A mum had to give birth by the side of the A64 after she
was twice sent home from Scarborough Hospital.
On her third 46-mile round trip back to the hospital from her home near Malton, Karen Nattress, 35, only made it as far as the junction in Norton.
Her husband Craig was forced to pull over and make a frantic 999 call for help.
Luckily, he was able to flag down an off-duty ambulance. Another paramedic crew and a doctor arrived shortly afterwards to help deliver their daughter Isla that evening.
The couple say the ordeal could have been avoided if Scarborough Hospital staff had not repeatedly sent them back to their home in Grove Street, Norton.
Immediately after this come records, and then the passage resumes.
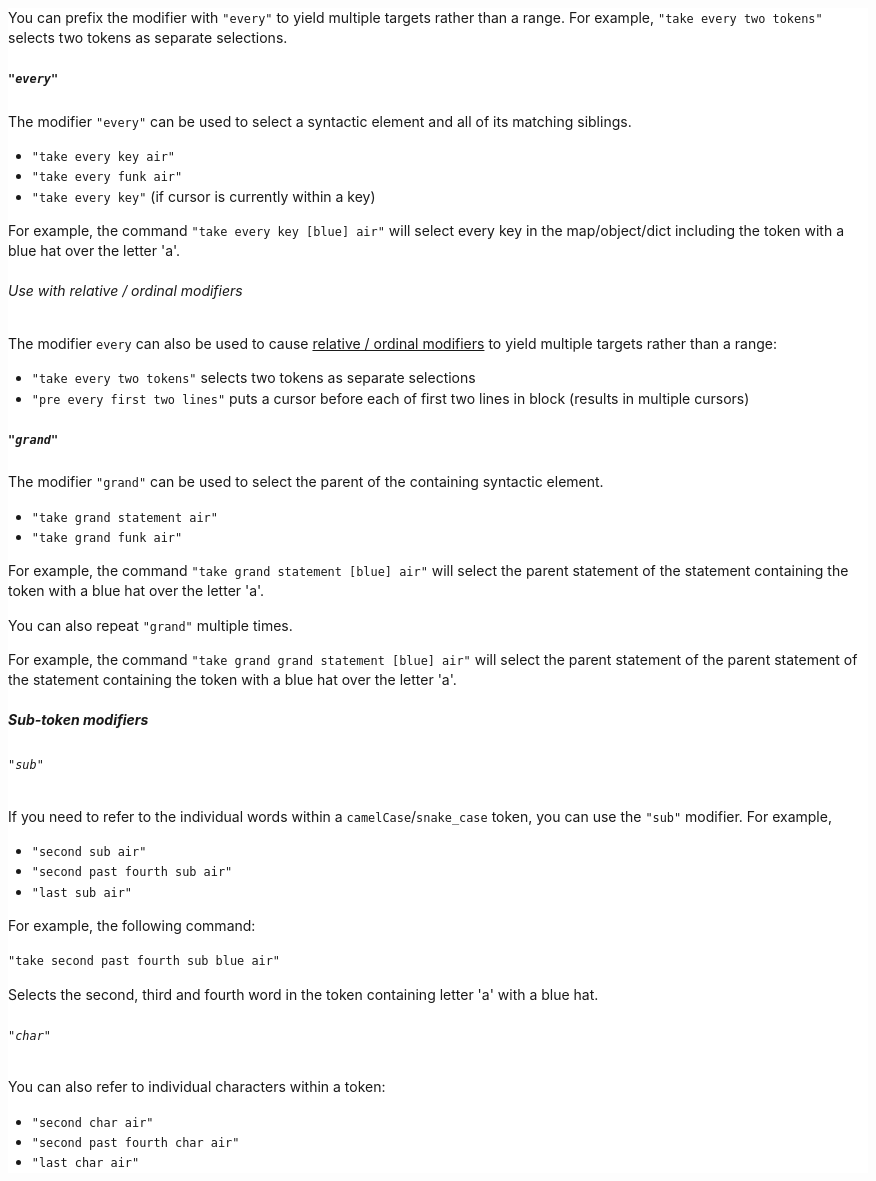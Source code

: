 You can prefix the modifier with `"every"` to yield multiple targets rather than a range. For example, `"take every two tokens"` selects two tokens as separate selections.

##### `"every"`

The modifier `"every"` can be used to select a syntactic element and all of its matching siblings.

- `"take every key air"`
- `"take every funk air"`
- `"take every key"` (if cursor is currently within a key)

For example, the command `"take every key [blue] air"` will select every key in the map/object/dict including the token with a blue hat over the letter 'a'.

###### Use with relative / ordinal modifiers

The modifier `every` can also be used to cause [relative / ordinal modifiers](#previous--next--ordinal--number) to yield multiple targets rather than a range:

- `"take every two tokens"` selects two tokens as separate selections
- `"pre every first two lines"` puts a cursor before each of first two lines in block (results in multiple cursors)

##### `"grand"`

The modifier `"grand"` can be used to select the parent of the containing syntactic element.

- `"take grand statement air"`
- `"take grand funk air"`

For example, the command `"take grand statement [blue] air"` will select the parent statement of the statement containing the token with a blue hat over the letter 'a'.

You can also repeat `"grand"` multiple times.

For example, the command `"take grand grand statement [blue] air"` will select the parent statement of the parent statement of the statement containing the token with a blue hat over the letter 'a'.

##### Sub-token modifiers

###### `"sub"`

If you need to refer to the individual words within a `camelCase`/`snake_case` token, you can use the `"sub"` modifier. For example,

- `"second sub air"`
- `"second past fourth sub air"`
- `"last sub air"`

For example, the following command:

    "take second past fourth sub blue air"

Selects the second, third and fourth word in the token containing letter 'a' with a blue hat.

###### `"char"`

You can also refer to individual characters within a token:

- `"second char air"`
- `"second past fourth char air"`
- `"last char air"`
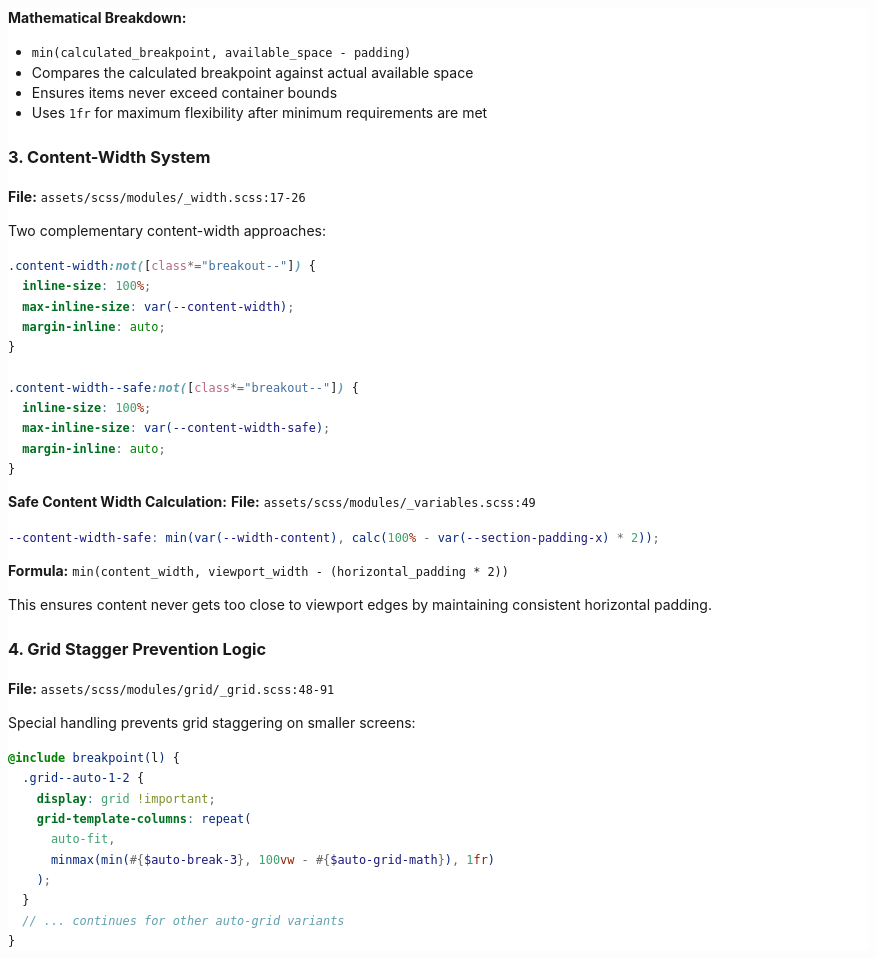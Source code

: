 **Mathematical Breakdown:**
- `min(calculated_breakpoint, available_space - padding)`
- Compares the calculated breakpoint against actual available space
- Ensures items never exceed container bounds
- Uses `1fr` for maximum flexibility after minimum requirements are met

### 3. Content-Width System

**File:** `assets/scss/modules/_width.scss:17-26`

Two complementary content-width approaches:

```scss
.content-width:not([class*="breakout--"]) {
  inline-size: 100%;
  max-inline-size: var(--content-width);
  margin-inline: auto;
}

.content-width--safe:not([class*="breakout--"]) {
  inline-size: 100%;
  max-inline-size: var(--content-width-safe);
  margin-inline: auto;
}
```

**Safe Content Width Calculation:**
**File:** `assets/scss/modules/_variables.scss:49`

```scss
--content-width-safe: min(var(--width-content), calc(100% - var(--section-padding-x) * 2));
```

**Formula:** `min(content_width, viewport_width - (horizontal_padding * 2))`

This ensures content never gets too close to viewport edges by maintaining consistent horizontal padding.

### 4. Grid Stagger Prevention Logic

**File:** `assets/scss/modules/grid/_grid.scss:48-91`

Special handling prevents grid staggering on smaller screens:

```scss
@include breakpoint(l) {
  .grid--auto-1-2 {
    display: grid !important;
    grid-template-columns: repeat(
      auto-fit,
      minmax(min(#{$auto-break-3}, 100vw - #{$auto-grid-math}), 1fr)
    );
  }
  // ... continues for other auto-grid variants
}
```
The incident follows another birth by the roadside 100 yards from Beverley Community Hospital where the father delivered his own baby and later claimed he was told there was no-one from the hospital available to assist.
On the A64 birth in a lay-by, Mr Nattress, 32, said: “We are pretty miffed at being sent back home twice in one day. It’s difficult to process. I just think about what could have happened if anything had gone wrong. My wife works at a police station and we have heard about similar stories, so it was pretty traumatic but the paramedics were fantastic as was the first responder doctor.”
The couple, who also have a son, Callum, had twice gone to Scarborough Hospital earlier in the day but were turned away by midwives who believed Karen was only in the early stages of labour, even though by the second visit her waters had broken.
“If we had been at Malton Hospital, that would have been fine - but with us travelling up to 45 minutes a time, I just don’t know why we couldn’t have stayed around.”
Within an hour of arriving home, Karen’s contractions were arriving quickly and the couple then made their third dash for the hospital before fate then intervened.
Craig said: “The operator was talking it through we me really well then the crews turned up but I did think at one stage I was going to have to deliver her.
“Thankfully, everything worked out for the best and our daughter is healthy and my wife is fine. You just think what might have happened with all sorts of complications that can happen with a birth.”
A spokesman for the health trust said: “We are unable to comment directly on individual cases for reasons of confidentiality. The advice we give to women, in keeping with NICE guidance, recommends staying at home in early labour where evidence suggests a better chance of having a shorter and more positive birth experience. We offer advice and reassurance to women when seen in person in the hospital and by telephone to ensure women feel supported and safe at home. There will always be some incidence of women labouring rapidly and their babies being born quickly, however the Trust does not carry a high incidence of babies being born before arrival to hospital in comparison with other units in the region. Yorkshire Ambulance Service work closely with maternity services to attend women who feel their labour has progressed rapidly. All cases are individually reviewed to ensure continuous service improvement and learning for the service, we are very happy to discuss cases with the individual involved if approached.”